◆ **WHAT THE TASK REQUIRES**: Below is a listing. Copy each line of it that holds the word "info".

━━━━━━━━━━

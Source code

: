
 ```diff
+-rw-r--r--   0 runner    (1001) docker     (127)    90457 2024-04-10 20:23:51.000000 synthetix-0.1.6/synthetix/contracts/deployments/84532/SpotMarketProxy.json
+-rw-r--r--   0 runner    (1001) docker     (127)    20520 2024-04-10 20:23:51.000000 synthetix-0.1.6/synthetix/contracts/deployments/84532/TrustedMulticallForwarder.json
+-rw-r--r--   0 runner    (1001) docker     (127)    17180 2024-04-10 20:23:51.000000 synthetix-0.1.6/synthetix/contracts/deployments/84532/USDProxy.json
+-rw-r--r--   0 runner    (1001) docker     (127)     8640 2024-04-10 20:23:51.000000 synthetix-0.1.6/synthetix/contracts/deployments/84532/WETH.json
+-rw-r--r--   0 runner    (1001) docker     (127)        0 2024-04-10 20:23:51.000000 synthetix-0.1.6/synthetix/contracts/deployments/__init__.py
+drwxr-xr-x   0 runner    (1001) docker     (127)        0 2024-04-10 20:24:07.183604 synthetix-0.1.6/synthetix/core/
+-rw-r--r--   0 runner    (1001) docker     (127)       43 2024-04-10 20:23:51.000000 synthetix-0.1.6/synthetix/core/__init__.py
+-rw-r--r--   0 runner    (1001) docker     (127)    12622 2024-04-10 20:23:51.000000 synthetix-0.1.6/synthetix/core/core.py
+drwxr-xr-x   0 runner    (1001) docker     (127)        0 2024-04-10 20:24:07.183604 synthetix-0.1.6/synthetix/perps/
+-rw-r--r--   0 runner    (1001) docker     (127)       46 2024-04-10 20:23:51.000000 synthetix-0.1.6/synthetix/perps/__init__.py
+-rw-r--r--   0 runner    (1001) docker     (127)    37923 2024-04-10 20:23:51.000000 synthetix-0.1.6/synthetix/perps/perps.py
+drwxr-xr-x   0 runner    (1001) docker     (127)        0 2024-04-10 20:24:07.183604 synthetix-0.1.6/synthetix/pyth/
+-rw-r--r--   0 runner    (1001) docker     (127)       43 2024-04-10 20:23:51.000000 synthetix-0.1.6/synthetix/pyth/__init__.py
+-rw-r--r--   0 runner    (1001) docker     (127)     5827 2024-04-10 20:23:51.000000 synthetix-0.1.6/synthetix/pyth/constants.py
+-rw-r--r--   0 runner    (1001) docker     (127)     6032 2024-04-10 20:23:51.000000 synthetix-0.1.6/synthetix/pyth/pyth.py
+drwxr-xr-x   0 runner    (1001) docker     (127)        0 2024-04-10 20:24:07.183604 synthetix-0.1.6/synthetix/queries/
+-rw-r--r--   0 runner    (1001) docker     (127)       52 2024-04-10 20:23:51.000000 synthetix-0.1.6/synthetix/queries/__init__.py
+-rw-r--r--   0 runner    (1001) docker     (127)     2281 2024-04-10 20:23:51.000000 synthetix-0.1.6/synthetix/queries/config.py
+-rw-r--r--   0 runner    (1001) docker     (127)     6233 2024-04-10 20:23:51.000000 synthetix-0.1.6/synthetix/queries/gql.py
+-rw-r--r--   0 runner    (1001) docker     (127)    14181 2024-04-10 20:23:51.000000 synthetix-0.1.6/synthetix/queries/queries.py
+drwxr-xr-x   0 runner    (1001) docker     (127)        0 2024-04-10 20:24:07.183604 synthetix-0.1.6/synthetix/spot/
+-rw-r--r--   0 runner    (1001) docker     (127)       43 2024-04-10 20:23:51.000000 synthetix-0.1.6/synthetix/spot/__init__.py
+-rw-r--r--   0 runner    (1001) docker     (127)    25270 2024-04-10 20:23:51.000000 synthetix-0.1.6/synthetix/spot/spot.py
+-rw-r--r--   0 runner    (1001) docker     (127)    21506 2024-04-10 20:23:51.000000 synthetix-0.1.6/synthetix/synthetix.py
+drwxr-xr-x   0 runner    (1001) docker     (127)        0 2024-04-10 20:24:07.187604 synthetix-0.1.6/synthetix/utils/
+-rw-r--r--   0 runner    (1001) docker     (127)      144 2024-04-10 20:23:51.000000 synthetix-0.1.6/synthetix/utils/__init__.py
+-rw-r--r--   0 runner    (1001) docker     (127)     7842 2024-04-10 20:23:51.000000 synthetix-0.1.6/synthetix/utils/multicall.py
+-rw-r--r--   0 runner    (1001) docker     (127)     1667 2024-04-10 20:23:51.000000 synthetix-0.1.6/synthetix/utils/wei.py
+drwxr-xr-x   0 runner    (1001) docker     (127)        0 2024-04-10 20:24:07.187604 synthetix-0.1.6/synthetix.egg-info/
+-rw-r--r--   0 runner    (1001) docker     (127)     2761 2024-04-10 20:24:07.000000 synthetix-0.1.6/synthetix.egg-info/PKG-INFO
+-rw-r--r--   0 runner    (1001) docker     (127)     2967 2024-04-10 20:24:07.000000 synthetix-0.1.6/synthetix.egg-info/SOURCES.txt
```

━━━━━━━━━━

◆ **TASK RESULT**:
+drwxr-xr-x   0 runner    (1001) docker     (127)        0 2024-04-10 20:24:07.187604 synthetix-0.1.6/synthetix.egg-info/
+-rw-r--r--   0 runner    (1001) docker     (127)     2761 2024-04-10 20:24:07.000000 synthetix-0.1.6/synthetix.egg-info/PKG-INFO
+-rw-r--r--   0 runner    (1001) docker     (127)     2967 2024-04-10 20:24:07.000000 synthetix-0.1.6/synthetix.egg-info/SOURCES.txt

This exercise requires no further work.